Editorial : Rideau sur les « Deux Assemblées »

Rideau sur les « Deux Assemblées »

Après une petite semaine de débats, les « Deux Assemblées » vont finalement prendre fin au grand soulagement des pékinois, las de voir le trafic routier interrompu plusieurs fois par jour, des gardes chargés de la surveillance 24h/24 de tous les ponts de la ville (une mesure prise depuis qu’un homme avait osé déployer une bannière réclamant la démission de Xi Jinping au-dessus d’un pont à la veille du XXème Congrès en novembre 2022) et de certains internautes, agacés de voir leurs petits logiciels leur permettant de contourner la censure, se déconnecter sans cesse…

S’il ne fallait retenir qu’une seule chose de cette édition au format raccourci (7 jours au lieu d’une dizaine habituellement), c’est peut-être l’annulation surprise de la traditionnelle conférence de presse du Premier ministre en fin de session. C’était l’une des rares occasionssinon la seule – pour les journalistes étrangers de pouvoir poser leurs questions au patron du Conseil d’Etat, si, bien sûr, elles avaient la chance d’être pré-sélectionnées.

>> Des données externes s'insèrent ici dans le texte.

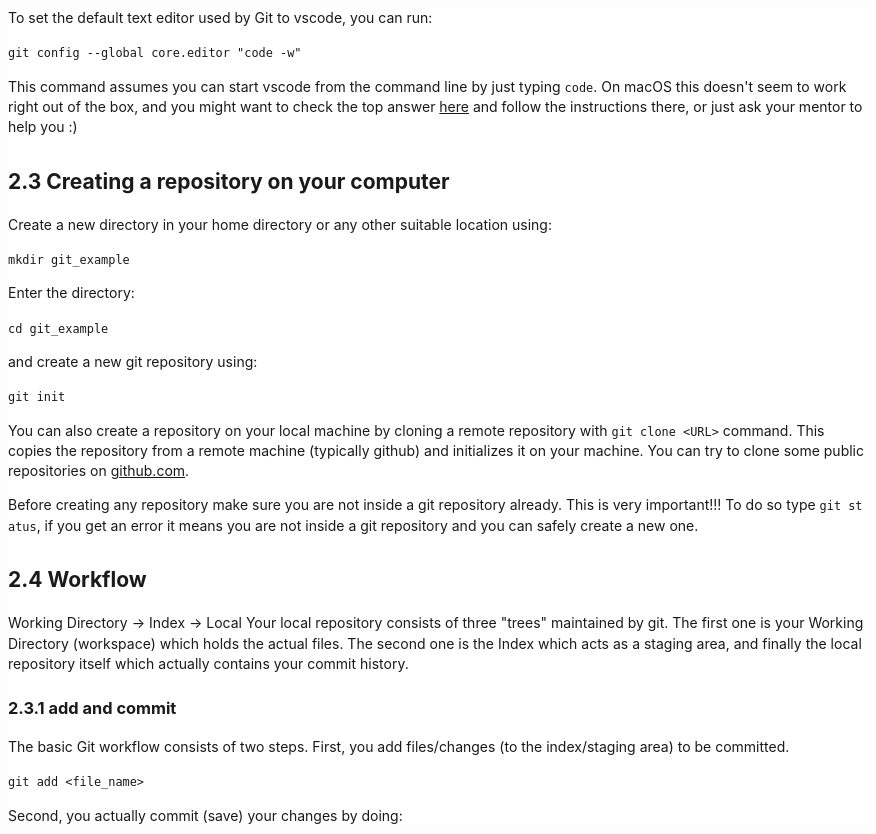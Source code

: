 To set the default text editor used by Git to vscode, you can run:

```
git config --global core.editor "code -w"
```

This command assumes you can start vscode from the command line by just typing `code`. On macOS this doesn't seem to work right out of the box, and you might want to check the top answer [here](https://stackoverflow.com/questions/29971053/how-to-open-visual-studio-code-from-the-command-line-on-osx) and follow the instructions there, or just ask your mentor to help you :)


## 2.3 Creating a repository on your computer

Create a new directory in your home directory or any other suitable location using:

```
mkdir git_example
```

Enter the directory:

```
cd git_example
```

and create a new git repository using:

```
git init
```

You can also create a repository on your local machine by cloning a remote repository with `git clone <URL>` command. This copies the repository from a remote machine (typically github) and initializes it on your machine. You can try to clone some public repositories on [github.com](www.github.com).

Before creating any repository make sure you are not inside a git repository already. This is very important!!! To do so type `git status`, if you get an error it means you are not inside a git repository and you can safely create a new one.


## 2.4 Workflow
 Working Directory -> Index -> Local 
 Your local repository consists of three "trees" maintained by git. The first one is your Working Directory (workspace) which holds the actual files. The second one is the Index which acts as a staging area, and finally the local repository itself which actually contains your commit history.


### 2.3.1 add and commit

The basic Git workflow consists of two steps.
First, you add files/changes (to the index/staging area) to be committed.

```
git add <file_name>
```

Second, you actually commit (save) your changes by doing:
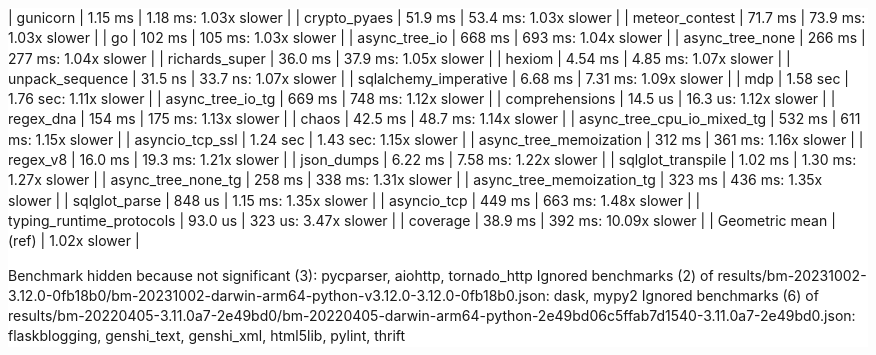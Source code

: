 | gunicorn                   | 1.15 ms                                                | 1.18 ms: 1.03x slower                                                 |
| crypto_pyaes               | 51.9 ms                                                | 53.4 ms: 1.03x slower                                                 |
| meteor_contest             | 71.7 ms                                                | 73.9 ms: 1.03x slower                                                 |
| go                         | 102 ms                                                 | 105 ms: 1.03x slower                                                  |
| async_tree_io              | 668 ms                                                 | 693 ms: 1.04x slower                                                  |
| async_tree_none            | 266 ms                                                 | 277 ms: 1.04x slower                                                  |
| richards_super             | 36.0 ms                                                | 37.9 ms: 1.05x slower                                                 |
| hexiom                     | 4.54 ms                                                | 4.85 ms: 1.07x slower                                                 |
| unpack_sequence            | 31.5 ns                                                | 33.7 ns: 1.07x slower                                                 |
| sqlalchemy_imperative      | 6.68 ms                                                | 7.31 ms: 1.09x slower                                                 |
| mdp                        | 1.58 sec                                               | 1.76 sec: 1.11x slower                                                |
| async_tree_io_tg           | 669 ms                                                 | 748 ms: 1.12x slower                                                  |
| comprehensions             | 14.5 us                                                | 16.3 us: 1.12x slower                                                 |
| regex_dna                  | 154 ms                                                 | 175 ms: 1.13x slower                                                  |
| chaos                      | 42.5 ms                                                | 48.7 ms: 1.14x slower                                                 |
| async_tree_cpu_io_mixed_tg | 532 ms                                                 | 611 ms: 1.15x slower                                                  |
| asyncio_tcp_ssl            | 1.24 sec                                               | 1.43 sec: 1.15x slower                                                |
| async_tree_memoization     | 312 ms                                                 | 361 ms: 1.16x slower                                                  |
| regex_v8                   | 16.0 ms                                                | 19.3 ms: 1.21x slower                                                 |
| json_dumps                 | 6.22 ms                                                | 7.58 ms: 1.22x slower                                                 |
| sqlglot_transpile          | 1.02 ms                                                | 1.30 ms: 1.27x slower                                                 |
| async_tree_none_tg         | 258 ms                                                 | 338 ms: 1.31x slower                                                  |
| async_tree_memoization_tg  | 323 ms                                                 | 436 ms: 1.35x slower                                                  |
| sqlglot_parse              | 848 us                                                 | 1.15 ms: 1.35x slower                                                 |
| asyncio_tcp                | 449 ms                                                 | 663 ms: 1.48x slower                                                  |
| typing_runtime_protocols   | 93.0 us                                                | 323 us: 3.47x slower                                                  |
| coverage                   | 38.9 ms                                                | 392 ms: 10.09x slower                                                 |
| Geometric mean             | (ref)                                                  | 1.02x slower                                                          |

Benchmark hidden because not significant (3): pycparser, aiohttp, tornado_http
Ignored benchmarks (2) of results/bm-20231002-3.12.0-0fb18b0/bm-20231002-darwin-arm64-python-v3.12.0-3.12.0-0fb18b0.json: dask, mypy2
Ignored benchmarks (6) of results/bm-20220405-3.11.0a7-2e49bd0/bm-20220405-darwin-arm64-python-2e49bd06c5ffab7d1540-3.11.0a7-2e49bd0.json: flaskblogging, genshi_text, genshi_xml, html5lib, pylint, thrift
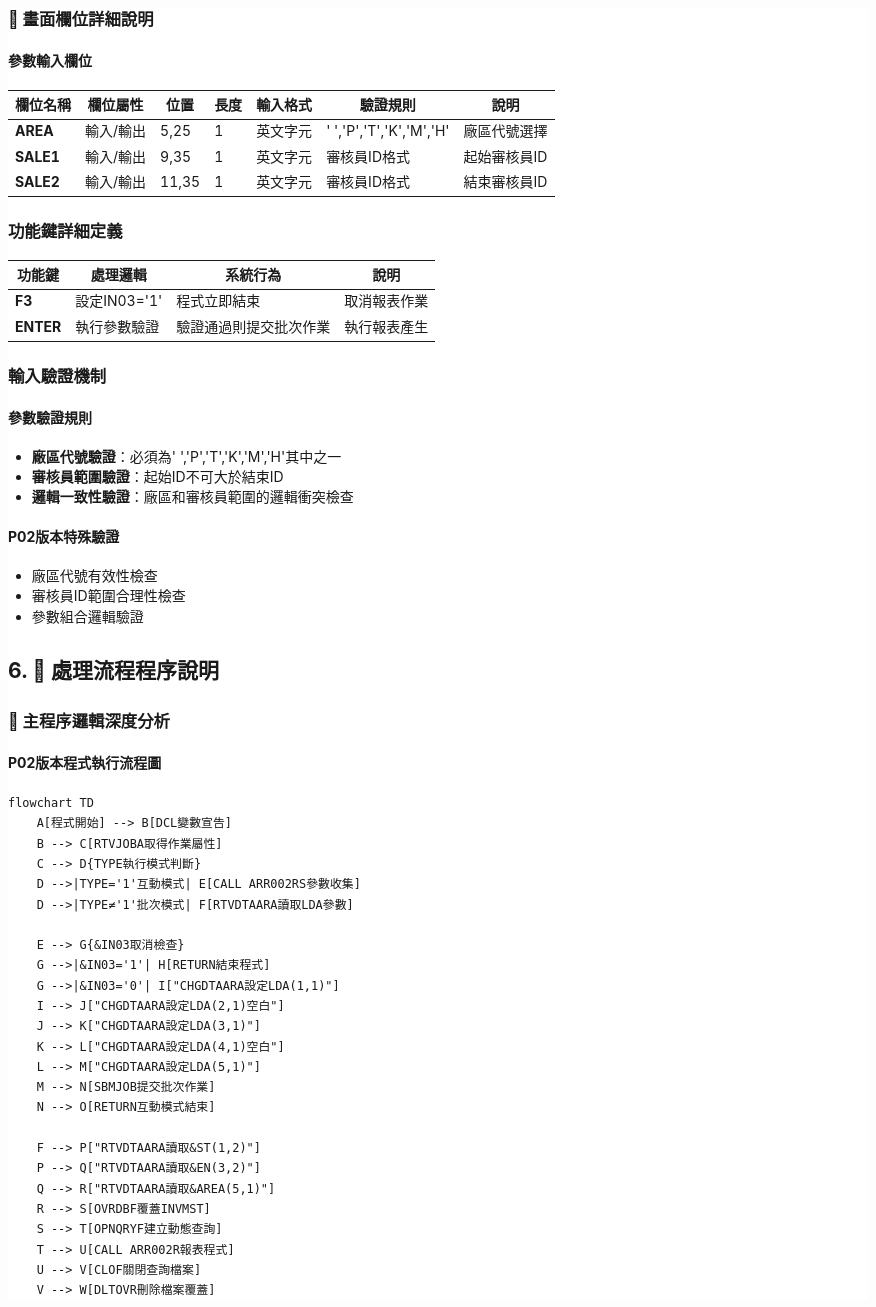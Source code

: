 ### 🎯 畫面欄位詳細說明

#### 參數輸入欄位
| 欄位名稱 | 欄位屬性 | 位置 | 長度 | 輸入格式 | 驗證規則 | 說明 |
|----------|----------|------|------|----------|----------|------|
| **AREA** | 輸入/輸出 | 5,25 | 1 | 英文字元 | ' ','P','T','K','M','H' | 廠區代號選擇 |
| **SALE1** | 輸入/輸出 | 9,35 | 1 | 英文字元 | 審核員ID格式 | 起始審核員ID |
| **SALE2** | 輸入/輸出 | 11,35 | 1 | 英文字元 | 審核員ID格式 | 結束審核員ID |

### 功能鍵詳細定義

| 功能鍵 | 處理邏輯 | 系統行為 | 說明 |
|--------|----------|----------|------|
| **F3** | 設定IN03='1' | 程式立即結束 | 取消報表作業 |
| **ENTER** | 執行參數驗證 | 驗證通過則提交批次作業 | 執行報表產生 |

### 輸入驗證機制

#### 參數驗證規則
- **廠區代號驗證**：必須為' ','P','T','K','M','H'其中之一
- **審核員範圍驗證**：起始ID不可大於結束ID
- **邏輯一致性驗證**：廠區和審核員範圍的邏輯衝突檢查

#### P02版本特殊驗證
- 廠區代號有效性檢查
- 審核員ID範圍合理性檢查
- 參數組合邏輯驗證

## 6. 🎯 處理流程程序說明

### 🎯 主程序邏輯深度分析

#### P02版本程式執行流程圖
```mermaid
flowchart TD
    A[程式開始] --> B[DCL變數宣告]
    B --> C[RTVJOBA取得作業屬性]
    C --> D{TYPE執行模式判斷}
    D -->|TYPE='1'互動模式| E[CALL ARR002RS參數收集]
    D -->|TYPE≠'1'批次模式| F[RTVDTAARA讀取LDA參數]
    
    E --> G{&IN03取消檢查}
    G -->|&IN03='1'| H[RETURN結束程式]
    G -->|&IN03='0'| I["CHGDTAARA設定LDA(1,1)"]
    I --> J["CHGDTAARA設定LDA(2,1)空白"]
    J --> K["CHGDTAARA設定LDA(3,1)"]
    K --> L["CHGDTAARA設定LDA(4,1)空白"]
    L --> M["CHGDTAARA設定LDA(5,1)"]
    M --> N[SBMJOB提交批次作業]
    N --> O[RETURN互動模式結束]
    
    F --> P["RTVDTAARA讀取&ST(1,2)"]
    P --> Q["RTVDTAARA讀取&EN(3,2)"]
    Q --> R["RTVDTAARA讀取&AREA(5,1)"]
    R --> S[OVRDBF覆蓋INVMST]
    S --> T[OPNQRYF建立動態查詢]
    T --> U[CALL ARR002R報表程式]
    U --> V[CLOF關閉查詢檔案]
    V --> W[DLTOVR刪除檔案覆蓋]
```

Ironiquement, le même jour, les ambassadeurs de la RPC à l’étranger, réunis lors d’un groupe de travail, plaidaient pour davantage de contacts entre les cadres du Parti, les universitaires, les entrepreneurs, les célébrités, et les médias étrangers afin que ceux-là « racontent mieux la Chine ». Manifestement, le leadership a d’autres préoccupations.

En effet, les analystes interprètent cette annulation comme le désir de Xi Jinping de diminuer la stature du Premier ministre, et cela, même si Li Qiang est considéré comme l’un de ses fidèles. Pas question qu’il vienne lui faire de l’ombre… Cette décision va de pair avec la réduction constante depuis plusieurs années des prérogatives du Conseil d’Etat au profil de nouvelles commissions du Parti dirigées par Xi en personne.

L’annulation de la conférence de presse du Premier ministre a eu pour conséquence de braquer tous les regards vers celle du ministre des Affaires étrangères « par intérim », Wang Yi. Rompu à l’exercice après dix ans passés à ce poste, Wang s’est prêté à quelques commentaires sur l’état de l’économie chinoise, conscient de l’intérêt que suscite cette thématique auprès des observateurs étrangers. « La Chine reste un moteur de croissance, les industries émergentes sont en plein boom et sa transition verte a produit des résultats impressionnants », s’est réjoui Wang. « La « prochaine Chine » est toujours la Chine », a-t-il martelé, alors que l’Inde, le Vietnam et le Mexique viennent marcher sur ses plates-bandes.

Ces déclarations ne feront pas oublier que les mesures économiques dévoilées lors de ces « Deux Assemblées » ont déçu. Rien de concret qui puisse aider les gouvernements locaux à éponger leur dette, les promoteurs immobiliers à se remettre à vendre des appartements ou les entreprises étrangères à reprendre confiance, n’a été annoncé.

Seuls quelques détails ont été dévoilés au sujet du programme visant à stimuler la consommation en faisant, auprès des entreprises et des ménages, la promotion du remplacement de leurs machines industrielles, de leur matériel électroménager et de leurs véhicules vieillissants… Pas moins de 7 millions de voitures et de 270 millions de produits blancs seraient éligibles au programme pour un montant total de… 5 000 milliards de yuans ! Cependant, il est difficile de prédire combien seront prêts à y participer, même s’ils bénéficient d’aides financières du gouvernement.

D’un point de vue idéologique, ce n’est pas la « circulation duale », ni la « prospérité commune » qui ont occupé le devant la scène cette année, mais les « nouvelles forces productives », un nouvel élément de la « pensée de Xi Jinping ». Des propres mots du leader, ces « nouvelles forces » sont celles dans lesquelles « l’innovation joue un rôle de premier plan » et le « principal indicateur » de leur succès est « une augmentation significative de la productivité totale des facteurs ».

Parmi ces forces, on pourrait citer les talents humains, les techniques de digitalisation, la robotisation, l’intelligence artificielle, les capacités d’innovations scientifiques et technologiques de pointe… Mais attention, « promouvoir ces nouvelles forces ne signifie pas qu’il faille négliger ou abandonner les industries traditionnelles », a-t-il averti devant un panel de représentants du Jiangsu. Xi est en effet bien conscient que les cadres vont parfois trop loin lorsqu’il s’agit d’appliquer ses directives, ce qui peut parfois conduire à des investissements peu productifs. Il suffit de remonter le temps aux débuts quelque peu chaotiques de l’industrie chinoise des véhicules électriques pour voir ce à quoi Xi faisait allusion.

Quoi qu’il en soit, cet accent mis sur ces « nouvelles forces productives » traduit une certaine inquiétude du leadership quant à la possibilité que la Chine se retrouve à la traîne dans certains secteurs stratégiques par rapport aux Etats-Unis, ces derniers ne cessant de lui restreindre l’accès aux technologies étrangères. Cependant, si l’on se base sur les progrès accomplis en très peu de temps par les semi-conducteurs chinois par exemple, on aurait tort de sous-estimer la détermination chinoise à progresser sur la chaîne de valeur.